ASSIGNMENT.
The line containing "Archi come **tubi**" marks the end, so write out exactly every line from the top of the entries below through that one.

:: PROVIDED RECORDS

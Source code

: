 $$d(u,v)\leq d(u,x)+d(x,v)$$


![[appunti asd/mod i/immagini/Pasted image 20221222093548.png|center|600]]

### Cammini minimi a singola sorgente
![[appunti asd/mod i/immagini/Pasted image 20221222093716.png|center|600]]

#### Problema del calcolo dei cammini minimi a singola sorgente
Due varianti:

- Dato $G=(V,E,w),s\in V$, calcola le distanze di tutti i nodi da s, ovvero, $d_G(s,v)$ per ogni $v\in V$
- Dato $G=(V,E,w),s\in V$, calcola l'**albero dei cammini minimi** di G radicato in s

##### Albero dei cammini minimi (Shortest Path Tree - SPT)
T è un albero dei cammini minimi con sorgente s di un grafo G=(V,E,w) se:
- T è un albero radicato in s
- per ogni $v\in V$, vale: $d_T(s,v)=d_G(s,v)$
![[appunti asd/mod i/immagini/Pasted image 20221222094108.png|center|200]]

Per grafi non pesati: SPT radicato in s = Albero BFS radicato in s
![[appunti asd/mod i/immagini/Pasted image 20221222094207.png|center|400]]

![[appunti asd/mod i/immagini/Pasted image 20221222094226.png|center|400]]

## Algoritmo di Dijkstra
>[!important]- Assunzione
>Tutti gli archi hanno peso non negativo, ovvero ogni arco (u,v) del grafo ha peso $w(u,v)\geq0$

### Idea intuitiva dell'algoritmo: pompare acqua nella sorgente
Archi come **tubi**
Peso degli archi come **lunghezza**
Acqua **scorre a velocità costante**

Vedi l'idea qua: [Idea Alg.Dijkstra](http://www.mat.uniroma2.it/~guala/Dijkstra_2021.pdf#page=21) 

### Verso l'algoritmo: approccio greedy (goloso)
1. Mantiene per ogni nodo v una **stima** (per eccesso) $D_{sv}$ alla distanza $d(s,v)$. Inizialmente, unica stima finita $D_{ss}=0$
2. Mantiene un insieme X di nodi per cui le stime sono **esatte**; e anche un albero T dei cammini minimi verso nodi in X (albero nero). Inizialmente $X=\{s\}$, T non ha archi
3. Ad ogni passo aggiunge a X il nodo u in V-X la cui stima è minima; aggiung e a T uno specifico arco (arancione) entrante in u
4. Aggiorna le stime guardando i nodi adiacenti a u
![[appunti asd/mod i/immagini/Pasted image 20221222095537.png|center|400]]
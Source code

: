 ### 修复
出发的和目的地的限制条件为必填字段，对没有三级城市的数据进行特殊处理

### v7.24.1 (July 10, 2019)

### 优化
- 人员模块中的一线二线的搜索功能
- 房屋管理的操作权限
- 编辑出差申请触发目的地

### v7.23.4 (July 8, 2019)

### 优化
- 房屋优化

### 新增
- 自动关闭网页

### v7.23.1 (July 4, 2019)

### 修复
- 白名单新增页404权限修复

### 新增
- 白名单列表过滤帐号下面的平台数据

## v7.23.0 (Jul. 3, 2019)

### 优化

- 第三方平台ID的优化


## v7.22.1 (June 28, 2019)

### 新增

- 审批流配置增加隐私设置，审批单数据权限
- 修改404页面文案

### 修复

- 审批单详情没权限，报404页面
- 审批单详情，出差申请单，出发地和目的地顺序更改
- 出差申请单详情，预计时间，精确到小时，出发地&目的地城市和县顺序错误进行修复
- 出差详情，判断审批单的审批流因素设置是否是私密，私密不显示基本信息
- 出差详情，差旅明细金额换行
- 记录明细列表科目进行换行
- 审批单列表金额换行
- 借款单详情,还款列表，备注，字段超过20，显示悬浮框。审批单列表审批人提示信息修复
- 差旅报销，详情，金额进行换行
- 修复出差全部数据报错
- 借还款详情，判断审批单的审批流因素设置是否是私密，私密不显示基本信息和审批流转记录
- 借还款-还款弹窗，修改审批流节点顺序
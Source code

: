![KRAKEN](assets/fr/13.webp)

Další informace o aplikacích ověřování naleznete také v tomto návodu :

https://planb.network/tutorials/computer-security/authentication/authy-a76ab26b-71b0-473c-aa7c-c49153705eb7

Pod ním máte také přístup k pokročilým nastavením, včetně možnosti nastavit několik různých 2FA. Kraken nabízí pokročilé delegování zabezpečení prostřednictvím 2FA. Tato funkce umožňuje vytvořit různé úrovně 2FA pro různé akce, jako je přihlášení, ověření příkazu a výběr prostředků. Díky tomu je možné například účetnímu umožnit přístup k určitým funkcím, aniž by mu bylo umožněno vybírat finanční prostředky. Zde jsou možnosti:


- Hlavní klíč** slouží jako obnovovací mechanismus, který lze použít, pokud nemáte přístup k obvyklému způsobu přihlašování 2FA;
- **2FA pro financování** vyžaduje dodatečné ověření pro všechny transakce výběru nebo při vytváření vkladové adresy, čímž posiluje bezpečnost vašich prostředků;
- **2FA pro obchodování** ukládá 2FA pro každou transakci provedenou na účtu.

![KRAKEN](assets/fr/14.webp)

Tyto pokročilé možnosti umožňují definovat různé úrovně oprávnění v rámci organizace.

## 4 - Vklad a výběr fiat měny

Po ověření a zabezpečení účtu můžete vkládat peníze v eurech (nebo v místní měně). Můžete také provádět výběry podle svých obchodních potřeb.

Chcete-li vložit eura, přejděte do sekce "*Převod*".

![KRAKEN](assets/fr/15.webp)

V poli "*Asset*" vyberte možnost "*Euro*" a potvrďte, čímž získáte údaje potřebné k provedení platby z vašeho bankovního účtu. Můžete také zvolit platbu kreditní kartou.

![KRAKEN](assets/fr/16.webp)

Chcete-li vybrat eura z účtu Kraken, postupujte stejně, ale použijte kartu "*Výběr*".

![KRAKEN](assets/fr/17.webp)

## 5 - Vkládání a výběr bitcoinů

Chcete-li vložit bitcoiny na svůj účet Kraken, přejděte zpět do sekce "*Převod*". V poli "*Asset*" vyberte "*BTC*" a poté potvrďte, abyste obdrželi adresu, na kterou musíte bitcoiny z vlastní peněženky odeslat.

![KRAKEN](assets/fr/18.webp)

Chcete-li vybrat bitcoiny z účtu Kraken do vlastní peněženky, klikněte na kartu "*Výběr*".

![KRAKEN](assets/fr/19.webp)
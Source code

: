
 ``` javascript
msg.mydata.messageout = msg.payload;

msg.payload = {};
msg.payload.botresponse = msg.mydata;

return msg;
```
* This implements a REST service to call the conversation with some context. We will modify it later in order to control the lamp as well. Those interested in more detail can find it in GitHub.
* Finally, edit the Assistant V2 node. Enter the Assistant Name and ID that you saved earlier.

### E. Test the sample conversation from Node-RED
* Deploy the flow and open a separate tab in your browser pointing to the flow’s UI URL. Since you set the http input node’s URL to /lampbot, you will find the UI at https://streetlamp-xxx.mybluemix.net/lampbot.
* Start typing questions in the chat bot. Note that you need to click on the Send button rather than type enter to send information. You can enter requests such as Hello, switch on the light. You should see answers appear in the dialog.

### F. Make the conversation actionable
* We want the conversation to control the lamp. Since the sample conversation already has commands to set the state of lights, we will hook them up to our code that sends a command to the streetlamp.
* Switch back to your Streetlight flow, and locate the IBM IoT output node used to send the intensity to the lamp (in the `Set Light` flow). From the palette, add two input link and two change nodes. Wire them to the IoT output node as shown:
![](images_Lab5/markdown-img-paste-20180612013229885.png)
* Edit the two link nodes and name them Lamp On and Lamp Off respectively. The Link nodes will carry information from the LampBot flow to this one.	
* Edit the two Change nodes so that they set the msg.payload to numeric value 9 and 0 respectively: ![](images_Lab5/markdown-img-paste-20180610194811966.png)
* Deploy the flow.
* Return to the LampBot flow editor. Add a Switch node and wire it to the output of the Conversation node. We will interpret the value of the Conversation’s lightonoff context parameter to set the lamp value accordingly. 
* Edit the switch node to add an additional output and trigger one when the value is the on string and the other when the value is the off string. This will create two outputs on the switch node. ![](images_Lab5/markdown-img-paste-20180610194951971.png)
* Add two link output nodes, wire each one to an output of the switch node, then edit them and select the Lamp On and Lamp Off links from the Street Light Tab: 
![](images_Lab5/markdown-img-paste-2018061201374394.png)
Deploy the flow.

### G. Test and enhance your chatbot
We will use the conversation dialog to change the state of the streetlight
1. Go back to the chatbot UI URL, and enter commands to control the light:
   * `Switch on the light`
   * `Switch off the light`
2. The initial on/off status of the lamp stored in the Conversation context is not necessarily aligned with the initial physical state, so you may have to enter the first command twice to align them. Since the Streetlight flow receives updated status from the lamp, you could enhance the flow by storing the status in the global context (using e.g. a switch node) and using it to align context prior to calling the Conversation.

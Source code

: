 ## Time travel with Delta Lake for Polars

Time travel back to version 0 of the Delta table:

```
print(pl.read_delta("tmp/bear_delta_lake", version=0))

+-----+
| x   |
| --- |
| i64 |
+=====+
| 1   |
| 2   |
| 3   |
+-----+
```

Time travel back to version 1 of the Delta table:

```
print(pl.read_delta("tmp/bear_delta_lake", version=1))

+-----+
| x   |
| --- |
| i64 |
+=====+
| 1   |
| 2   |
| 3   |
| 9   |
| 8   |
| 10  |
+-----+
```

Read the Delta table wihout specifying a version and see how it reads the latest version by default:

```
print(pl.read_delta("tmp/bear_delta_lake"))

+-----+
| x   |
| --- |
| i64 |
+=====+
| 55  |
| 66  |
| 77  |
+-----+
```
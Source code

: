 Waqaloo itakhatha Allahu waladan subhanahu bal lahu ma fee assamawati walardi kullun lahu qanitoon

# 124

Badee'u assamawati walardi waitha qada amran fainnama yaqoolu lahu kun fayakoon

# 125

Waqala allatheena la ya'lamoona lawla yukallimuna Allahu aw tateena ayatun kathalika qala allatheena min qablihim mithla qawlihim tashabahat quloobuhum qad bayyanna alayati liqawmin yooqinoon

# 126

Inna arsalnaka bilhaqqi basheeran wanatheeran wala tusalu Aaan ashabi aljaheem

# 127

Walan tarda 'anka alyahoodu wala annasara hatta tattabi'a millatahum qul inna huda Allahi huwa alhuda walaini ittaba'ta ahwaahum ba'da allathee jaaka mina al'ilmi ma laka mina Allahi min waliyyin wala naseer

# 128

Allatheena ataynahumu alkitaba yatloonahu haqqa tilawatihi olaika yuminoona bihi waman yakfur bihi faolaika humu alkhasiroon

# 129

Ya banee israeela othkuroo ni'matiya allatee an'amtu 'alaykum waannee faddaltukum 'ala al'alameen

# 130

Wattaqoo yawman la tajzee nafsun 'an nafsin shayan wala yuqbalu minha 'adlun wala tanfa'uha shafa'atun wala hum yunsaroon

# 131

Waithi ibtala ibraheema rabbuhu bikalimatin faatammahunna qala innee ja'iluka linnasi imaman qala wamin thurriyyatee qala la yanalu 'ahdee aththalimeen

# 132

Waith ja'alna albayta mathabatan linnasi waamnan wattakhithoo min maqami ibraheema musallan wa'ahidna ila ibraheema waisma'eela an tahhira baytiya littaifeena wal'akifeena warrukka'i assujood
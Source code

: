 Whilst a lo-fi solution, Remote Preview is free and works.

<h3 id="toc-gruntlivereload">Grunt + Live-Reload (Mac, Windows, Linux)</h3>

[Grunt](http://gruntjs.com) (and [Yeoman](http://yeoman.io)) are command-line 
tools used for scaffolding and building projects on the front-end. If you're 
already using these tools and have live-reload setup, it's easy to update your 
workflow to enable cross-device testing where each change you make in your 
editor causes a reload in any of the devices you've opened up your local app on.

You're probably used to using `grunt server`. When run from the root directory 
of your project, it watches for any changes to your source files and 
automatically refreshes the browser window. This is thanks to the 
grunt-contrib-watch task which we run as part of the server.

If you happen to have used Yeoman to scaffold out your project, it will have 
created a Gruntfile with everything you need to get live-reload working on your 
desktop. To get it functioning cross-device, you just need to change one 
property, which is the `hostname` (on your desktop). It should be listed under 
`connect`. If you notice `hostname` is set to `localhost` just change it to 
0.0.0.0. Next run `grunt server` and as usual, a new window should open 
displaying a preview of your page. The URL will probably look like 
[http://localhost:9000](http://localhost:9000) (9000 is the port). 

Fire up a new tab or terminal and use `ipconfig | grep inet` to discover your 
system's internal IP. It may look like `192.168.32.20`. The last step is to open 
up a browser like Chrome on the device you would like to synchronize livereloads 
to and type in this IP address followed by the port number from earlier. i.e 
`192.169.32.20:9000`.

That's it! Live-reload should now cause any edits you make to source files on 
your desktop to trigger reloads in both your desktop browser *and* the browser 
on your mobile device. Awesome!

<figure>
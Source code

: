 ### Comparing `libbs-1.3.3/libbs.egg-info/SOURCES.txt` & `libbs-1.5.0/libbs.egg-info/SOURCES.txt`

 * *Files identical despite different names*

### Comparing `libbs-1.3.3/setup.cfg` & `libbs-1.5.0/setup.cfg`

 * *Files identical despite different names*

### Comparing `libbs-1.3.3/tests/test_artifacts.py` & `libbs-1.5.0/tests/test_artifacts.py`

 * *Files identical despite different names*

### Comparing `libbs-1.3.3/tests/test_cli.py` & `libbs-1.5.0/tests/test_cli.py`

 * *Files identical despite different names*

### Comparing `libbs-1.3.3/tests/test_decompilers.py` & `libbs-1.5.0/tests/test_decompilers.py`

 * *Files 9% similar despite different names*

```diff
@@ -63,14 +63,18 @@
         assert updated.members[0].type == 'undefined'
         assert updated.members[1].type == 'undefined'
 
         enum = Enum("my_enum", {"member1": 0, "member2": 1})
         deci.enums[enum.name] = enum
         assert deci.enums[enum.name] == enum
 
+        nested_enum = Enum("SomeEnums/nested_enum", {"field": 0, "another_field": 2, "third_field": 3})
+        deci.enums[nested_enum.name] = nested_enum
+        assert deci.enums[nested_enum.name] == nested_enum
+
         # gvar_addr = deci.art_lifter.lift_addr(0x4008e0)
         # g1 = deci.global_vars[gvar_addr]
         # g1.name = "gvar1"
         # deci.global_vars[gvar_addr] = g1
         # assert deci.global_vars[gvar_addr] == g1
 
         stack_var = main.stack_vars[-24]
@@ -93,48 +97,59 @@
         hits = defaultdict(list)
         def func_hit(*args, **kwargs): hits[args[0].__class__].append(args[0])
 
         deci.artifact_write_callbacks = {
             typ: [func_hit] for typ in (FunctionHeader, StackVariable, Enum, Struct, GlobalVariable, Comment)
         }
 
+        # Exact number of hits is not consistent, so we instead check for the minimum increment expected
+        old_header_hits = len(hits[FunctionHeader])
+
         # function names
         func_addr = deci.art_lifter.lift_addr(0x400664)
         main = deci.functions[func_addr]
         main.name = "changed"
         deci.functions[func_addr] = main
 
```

::::

RESULT OF THE TASK.
Source code

: $$d(u,v)\leq d(u,x)+d(x,v)$$


![[appunti asd/mod i/immagini/Pasted image 20221222093548.png|center|600]]

### Cammini minimi a singola sorgente
![[appunti asd/mod i/immagini/Pasted image 20221222093716.png|center|600]]

#### Problema del calcolo dei cammini minimi a singola sorgente
Due varianti:

- Dato $G=(V,E,w),s\in V$, calcola le distanze di tutti i nodi da s, ovvero, $d_G(s,v)$ per ogni $v\in V$
- Dato $G=(V,E,w),s\in V$, calcola l'**albero dei cammini minimi** di G radicato in s

##### Albero dei cammini minimi (Shortest Path Tree - SPT)
T è un albero dei cammini minimi con sorgente s di un grafo G=(V,E,w) se:
- T è un albero radicato in s
- per ogni $v\in V$, vale: $d_T(s,v)=d_G(s,v)$
![[appunti asd/mod i/immagini/Pasted image 20221222094108.png|center|200]]

Per grafi non pesati: SPT radicato in s = Albero BFS radicato in s
![[appunti asd/mod i/immagini/Pasted image 20221222094207.png|center|400]]

![[appunti asd/mod i/immagini/Pasted image 20221222094226.png|center|400]]

## Algoritmo di Dijkstra
>[!important]- Assunzione
>Tutti gli archi hanno peso non negativo, ovvero ogni arco (u,v) del grafo ha peso $w(u,v)\geq0$

### Idea intuitiva dell'algoritmo: pompare acqua nella sorgente
Archi come **tubi**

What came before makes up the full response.